How I Made $5000 in the Stock Market

Nvidia Solves 4 of Intel’s 5 Big Problems. The Final One Is a Doozy.

Sep 18, 2025 16:48:00 -0400 by Adam Levine | #Chips #Tech Trader

Intel CEO Lip-Bu Tan and Nvidia CEO Jensen Huang in a photo posted to X by Tan on Thursday. (Lip-Bu Tan / X)

Both rivals and partners, Nvidia and Intel made a deal this week that included an Intel share sale to Nvidia for $5 billion and partnerships around PC and data center chips. Investors are reading the tea leaves and see more: that Nvidia will come in and save Intel’s struggling manufacturing business.

The deal solves four problems for Intel, but it doesn’t address the root of Intel’s woes: its manufacturing technology, which has fallen behind Taiwan Semiconductor Manufacturing.

The first thing Intel gets is more cash that it needs for capital expenditures. The company has put significant delays on planned construction, curtailing capex in 2025 by 25% in the first half of the year. The capex is a necessary ingredient for Intel’s plans to catch up to Taiwan Semi, though the main issues are still technical.

So far this year, Intel has received $5.7 billion from the U.S, Department of Commerce for shares priced at $20.74. That gave investors confidence that the U.S. government wouldn’t let Intel fail, putting its finger on the scale. Soon after, SoftBank added $2 billion at $23 per share, and now Nvidia is paying $5 billion at $23.28.

All told, Intel is issuing 576 million new shares for $12.7 billion, diluting shareholders by 12%. But they brought something more important than cash: the implicit backing of powerful players.

And that brings the second thing Intel gets from Nvidia: investor confidence. While these deals have been made at a discount to Intel’s then market price, the shares have soared anyway. This is about investors deciding that Intel isn’t going anywhere. The U.S. government, Nvidia, and SoftBank are now keenly interested in Intel’s survival. For investors, that’s made betting on Intel’s cheap stock seem like a good idea.

The third thing Intel gets from Nvidia is a better PC chip, which will now have an Intel CPU and an Nvidia GPU, with Nvidia’s high-speed connection pulling it all together. Those chips will also offer better gaming and on-device AI, key marketing points in the PC world.

And fourth, the partnership helps Intel in the data center, where the company’s CPUs long dominated inside servers.

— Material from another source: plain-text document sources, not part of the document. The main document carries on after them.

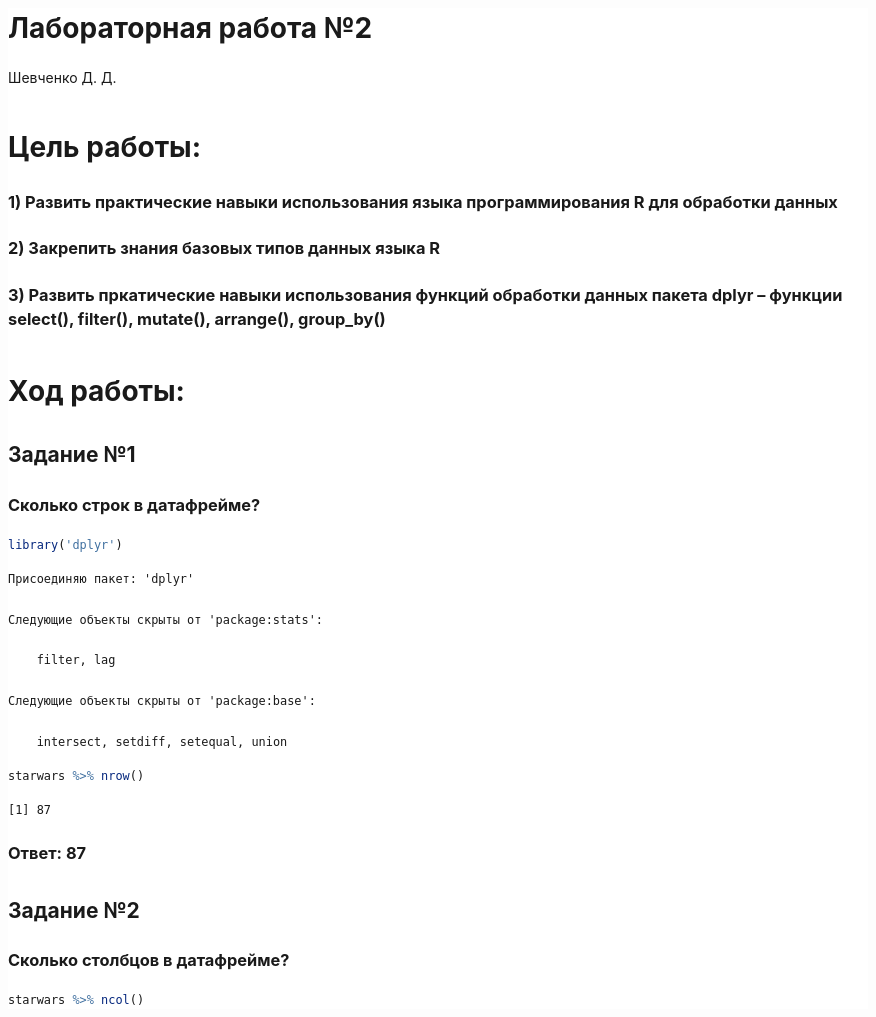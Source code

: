 # Лабораторная работа №2
Шевченко Д. Д.

# Цель работы:

### 1) Развить практические навыки использования языка программирования R для обработки данных

### 2) Закрепить знания базовых типов данных языка R

### 3) Развить пркатические навыки использования функций обработки данных пакета dplyr – функции select(), filter(), mutate(), arrange(), group_by()

# Ход работы:

## Задание №1

### Сколько строк в датафрейме?

``` r
library('dplyr')
```


    Присоединяю пакет: 'dplyr'

    Следующие объекты скрыты от 'package:stats':

        filter, lag

    Следующие объекты скрыты от 'package:base':

        intersect, setdiff, setequal, union

``` r
starwars %>% nrow()
```

    [1] 87

### Ответ: 87

## Задание №2

### Сколько столбцов в датафрейме?

``` r
starwars %>% ncol()
```

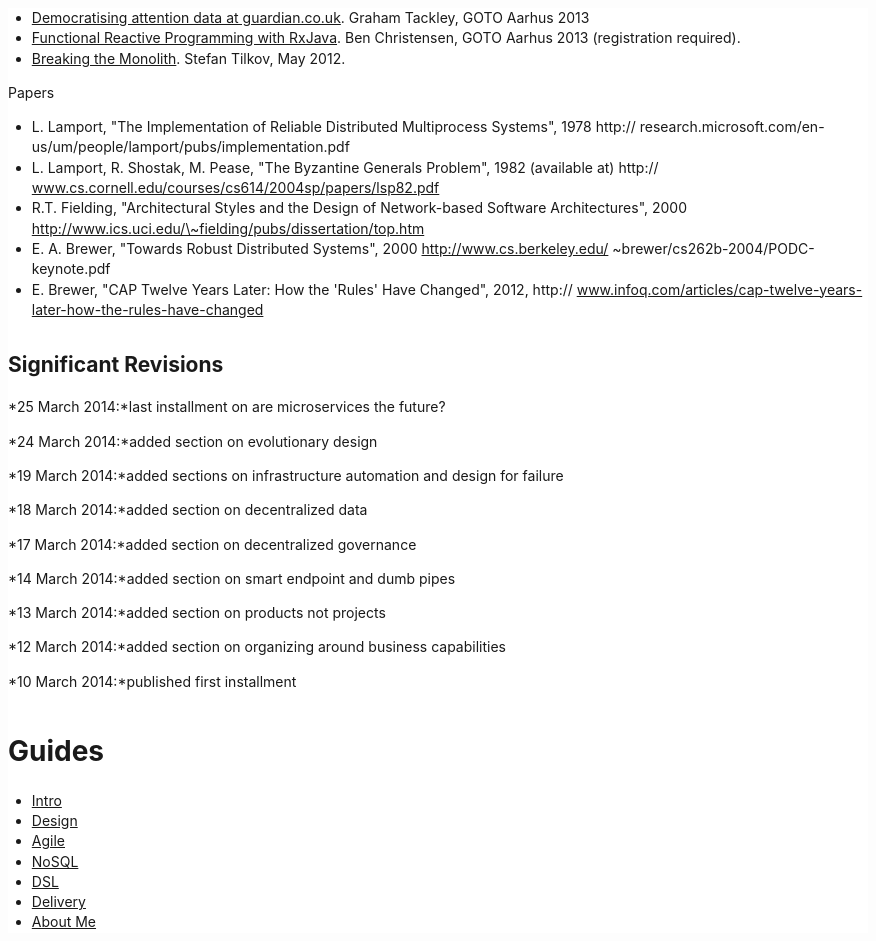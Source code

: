 -   [Democratising attention data at
    guardian.co.uk](http://gotocon.com/video#18). Graham Tackley, GOTO
    Aarhus 2013
-   [Functional Reactive Programming with
    RxJava](http://gotocon.com/video#6). Ben Christensen, GOTO Aarhus
    2013 (registration required).
-   [Breaking the
    Monolith](http://www.infoq.com/presentations/Breaking-the-Monolith).
    Stefan Tilkov, May 2012.

Papers

-   L. Lamport, "The Implementation of Reliable Distributed Multiprocess
    Systems", 1978 http://
    research.microsoft.com/en-us/um/people/lamport/pubs/implementation.pdf
-   L. Lamport, R. Shostak, M. Pease, "The Byzantine Generals Problem",
    1982 (available at) http://
    www.cs.cornell.edu/courses/cs614/2004sp/papers/lsp82.pdf
-   R.T. Fielding, "Architectural Styles and the Design of Network-based
    Software Architectures", 2000
    http://www.ics.uci.edu/\~fielding/pubs/dissertation/top.htm
-   E. A. Brewer, "Towards Robust Distributed Systems", 2000
    http://www.cs.berkeley.edu/ \~brewer/cs262b-2004/PODC-keynote.pdf
-   E. Brewer, "CAP Twelve Years Later: How the 'Rules' Have Changed",
    2012, http://
    www.infoq.com/articles/cap-twelve-years-later-how-the-rules-have-changed

Significant Revisions
---------------------

*25 March 2014:*last installment on are microservices the future?

*24 March 2014:*added section on evolutionary design

*19 March 2014:*added sections on infrastructure automation and design
for failure

*18 March 2014:*added section on decentralized data

*17 March 2014:*added section on decentralized governance

*14 March 2014:*added section on smart endpoint and dumb pipes

*13 March 2014:*added section on products not projects

*12 March 2014:*added section on organizing around business capabilities

*10 March 2014:*published first installment

Guides
======

-   [Intro](/intro.html)
-   [Design](/design.html)
-   [Agile](/agile.html)
-   [NoSQL](/nosql.html)
-   [DSL](/dsl.html)
-   [Delivery](/delivery.html)
-   [About Me](/aboutMe.html)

But AI demand has changed the equation, with hundreds of billions of dollars in new investment going primarily to Nvidia’s GPUs used for AI computing.

At first, the common setup for an AI server was two Intel CPUs linked to eight Nvidia GPUs. But then Nvidia began making its own CPU based around technology from Arm Holdings, not the x86 platform used by Intel and Advanced Micro Devices. That move effectively cut out Intel entirely from the AI data center.

In a March interview, Arm’s senior vice president of infrastructure, Mohamed Awad, predicted that Arm data center CPUs would raise their market share to 50% by the end of the year, up from 15% in 2024. Those gains have largely come at Intel’s expense.

Using a joint design with Nvidia, Intel’s CPUs could be back in the AI server mix, and Intel could recover some of its lost business.


All of this is good for Intel, but probably not $28 billion good, the market value generated on Thursday from the stock’s 23% price jump.

Jordan Klein, a tech and media sector specialist at Mizuho, thinks investors should avoid the stock for now. “I can see momentum chasing INTC for [the] short term but to me this is not some rerating of stock or major guide up for growth for them,” he wrote to clients today. “Personally, I am not yet ready to sell other high quality semis to start chasing INTC up 25%+ today.” Among those higher quality names, Klein cited Nvidia, Taiwan Semiconductor, Broadcom and memory chip makers.

Intel’s biggest problem remains its foundry business, a moonshot program that began four years ago, in which Intel hoped to make advanced chips for designers across the world. The idea was to give Apple, Samsung, Nvidia, and others an alternative to Taiwan Semiconductor Manufacturer. So far, it has been a bust.

Intel still lacks a big outside customer for its foundry, and its manufacturing remains behind Taiwan Semi. In the company’s recent quarterly earnings call, Intel’s new CEO, Lip-Bu Tan, said that the costs associated with the next generation of technology couldn’t be supported by Intel’s sales alone.

Intel needs outside customers to keep the business moving forward. That’s one thing Nvidia hasn’t promised. It could still happen, but it’s far from guaranteed.

Tan and Nvidia CEO Jensen Huang were asked several times about that possibility during a press conference on Thursday. The CEOs shied away from the issue in several responses. But Huang did use the opportunity to heap praise on Taiwan Semi’s manufacturing, calling it “magic.”

Intel’s executives—and shareholders—should be feeling better about the company this week, but no one is calling the company magical. At least not yet.